**Directions for this task:**
Retype word for word the lines of the data below, from the first to the one bearing "- **YOLO11 ML", with that one included.

**Dataset records:**
==*==

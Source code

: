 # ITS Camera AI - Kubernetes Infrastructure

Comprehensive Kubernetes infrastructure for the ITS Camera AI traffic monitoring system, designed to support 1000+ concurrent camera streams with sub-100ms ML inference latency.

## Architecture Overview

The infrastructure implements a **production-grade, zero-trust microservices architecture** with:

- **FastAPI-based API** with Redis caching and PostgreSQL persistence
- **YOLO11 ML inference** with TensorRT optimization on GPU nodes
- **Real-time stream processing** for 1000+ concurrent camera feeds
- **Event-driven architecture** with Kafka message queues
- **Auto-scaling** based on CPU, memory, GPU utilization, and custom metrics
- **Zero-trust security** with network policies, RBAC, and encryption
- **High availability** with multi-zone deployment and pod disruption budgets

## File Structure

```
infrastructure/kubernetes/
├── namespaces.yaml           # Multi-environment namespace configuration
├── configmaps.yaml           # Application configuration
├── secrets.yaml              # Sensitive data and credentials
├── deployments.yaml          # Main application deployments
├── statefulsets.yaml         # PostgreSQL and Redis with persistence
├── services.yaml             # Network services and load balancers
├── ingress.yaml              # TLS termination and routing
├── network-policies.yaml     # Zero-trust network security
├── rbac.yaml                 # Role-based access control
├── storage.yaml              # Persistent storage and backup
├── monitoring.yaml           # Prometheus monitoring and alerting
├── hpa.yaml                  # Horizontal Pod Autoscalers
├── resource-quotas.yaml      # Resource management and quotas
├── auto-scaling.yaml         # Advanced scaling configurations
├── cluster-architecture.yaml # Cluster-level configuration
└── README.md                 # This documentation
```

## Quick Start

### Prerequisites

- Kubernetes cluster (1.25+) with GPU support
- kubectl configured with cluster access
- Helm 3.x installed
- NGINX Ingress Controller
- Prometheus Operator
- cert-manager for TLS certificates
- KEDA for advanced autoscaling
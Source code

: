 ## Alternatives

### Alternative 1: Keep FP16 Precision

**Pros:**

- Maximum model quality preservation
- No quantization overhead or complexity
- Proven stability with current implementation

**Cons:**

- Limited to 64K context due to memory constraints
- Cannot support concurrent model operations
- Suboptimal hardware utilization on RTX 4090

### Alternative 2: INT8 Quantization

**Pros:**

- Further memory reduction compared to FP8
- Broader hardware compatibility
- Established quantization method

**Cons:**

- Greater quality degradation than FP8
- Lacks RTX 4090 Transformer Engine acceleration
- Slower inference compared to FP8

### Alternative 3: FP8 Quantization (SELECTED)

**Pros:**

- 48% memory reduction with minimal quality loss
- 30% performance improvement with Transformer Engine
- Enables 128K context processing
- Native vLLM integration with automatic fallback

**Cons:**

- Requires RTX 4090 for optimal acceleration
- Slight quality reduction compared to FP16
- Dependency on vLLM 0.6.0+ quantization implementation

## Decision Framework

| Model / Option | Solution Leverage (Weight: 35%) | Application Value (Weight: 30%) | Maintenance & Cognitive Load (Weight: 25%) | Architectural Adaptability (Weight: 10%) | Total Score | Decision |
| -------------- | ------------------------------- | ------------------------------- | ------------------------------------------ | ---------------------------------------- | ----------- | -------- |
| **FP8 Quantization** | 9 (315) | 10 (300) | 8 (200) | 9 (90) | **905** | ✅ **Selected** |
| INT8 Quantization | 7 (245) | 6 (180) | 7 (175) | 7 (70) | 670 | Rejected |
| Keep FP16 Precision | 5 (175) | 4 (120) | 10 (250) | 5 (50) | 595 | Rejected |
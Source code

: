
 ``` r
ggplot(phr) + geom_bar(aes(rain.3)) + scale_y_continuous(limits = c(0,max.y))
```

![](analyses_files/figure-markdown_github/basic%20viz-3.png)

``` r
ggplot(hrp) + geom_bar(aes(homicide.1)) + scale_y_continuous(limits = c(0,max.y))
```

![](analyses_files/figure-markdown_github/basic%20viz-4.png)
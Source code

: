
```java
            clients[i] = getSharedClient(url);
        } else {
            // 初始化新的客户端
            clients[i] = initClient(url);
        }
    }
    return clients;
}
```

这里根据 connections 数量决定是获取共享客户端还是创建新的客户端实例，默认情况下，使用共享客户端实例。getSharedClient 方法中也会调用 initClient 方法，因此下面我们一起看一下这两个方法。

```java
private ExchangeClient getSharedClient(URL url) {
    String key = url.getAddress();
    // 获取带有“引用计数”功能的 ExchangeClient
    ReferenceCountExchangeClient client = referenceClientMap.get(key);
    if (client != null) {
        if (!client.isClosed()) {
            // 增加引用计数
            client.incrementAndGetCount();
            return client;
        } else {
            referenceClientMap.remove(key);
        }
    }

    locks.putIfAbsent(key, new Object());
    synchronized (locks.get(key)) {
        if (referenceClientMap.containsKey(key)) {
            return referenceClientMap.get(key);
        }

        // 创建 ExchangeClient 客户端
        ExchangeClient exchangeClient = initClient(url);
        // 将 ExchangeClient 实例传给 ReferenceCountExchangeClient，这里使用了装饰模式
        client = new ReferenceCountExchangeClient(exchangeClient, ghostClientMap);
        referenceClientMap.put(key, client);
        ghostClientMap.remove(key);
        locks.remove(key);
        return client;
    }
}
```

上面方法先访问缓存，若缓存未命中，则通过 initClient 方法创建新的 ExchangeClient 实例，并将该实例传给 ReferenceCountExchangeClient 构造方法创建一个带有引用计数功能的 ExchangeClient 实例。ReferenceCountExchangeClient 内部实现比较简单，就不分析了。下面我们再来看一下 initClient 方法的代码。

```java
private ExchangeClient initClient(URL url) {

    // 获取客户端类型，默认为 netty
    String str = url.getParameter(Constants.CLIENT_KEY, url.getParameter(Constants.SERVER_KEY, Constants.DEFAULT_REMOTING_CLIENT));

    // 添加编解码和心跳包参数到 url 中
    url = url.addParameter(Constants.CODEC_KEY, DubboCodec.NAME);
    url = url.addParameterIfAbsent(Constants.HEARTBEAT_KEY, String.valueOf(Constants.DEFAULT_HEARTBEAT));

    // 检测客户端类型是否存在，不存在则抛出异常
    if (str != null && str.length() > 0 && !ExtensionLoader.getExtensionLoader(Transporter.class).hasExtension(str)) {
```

==*==

**Exercise result:**
Source code

: # ITS Camera AI - Kubernetes Infrastructure

Comprehensive Kubernetes infrastructure for the ITS Camera AI traffic monitoring system, designed to support 1000+ concurrent camera streams with sub-100ms ML inference latency.

## Architecture Overview

The infrastructure implements a **production-grade, zero-trust microservices architecture** with:

- **FastAPI-based API** with Redis caching and PostgreSQL persistence
- **YOLO11 ML inference** with TensorRT optimization on GPU nodes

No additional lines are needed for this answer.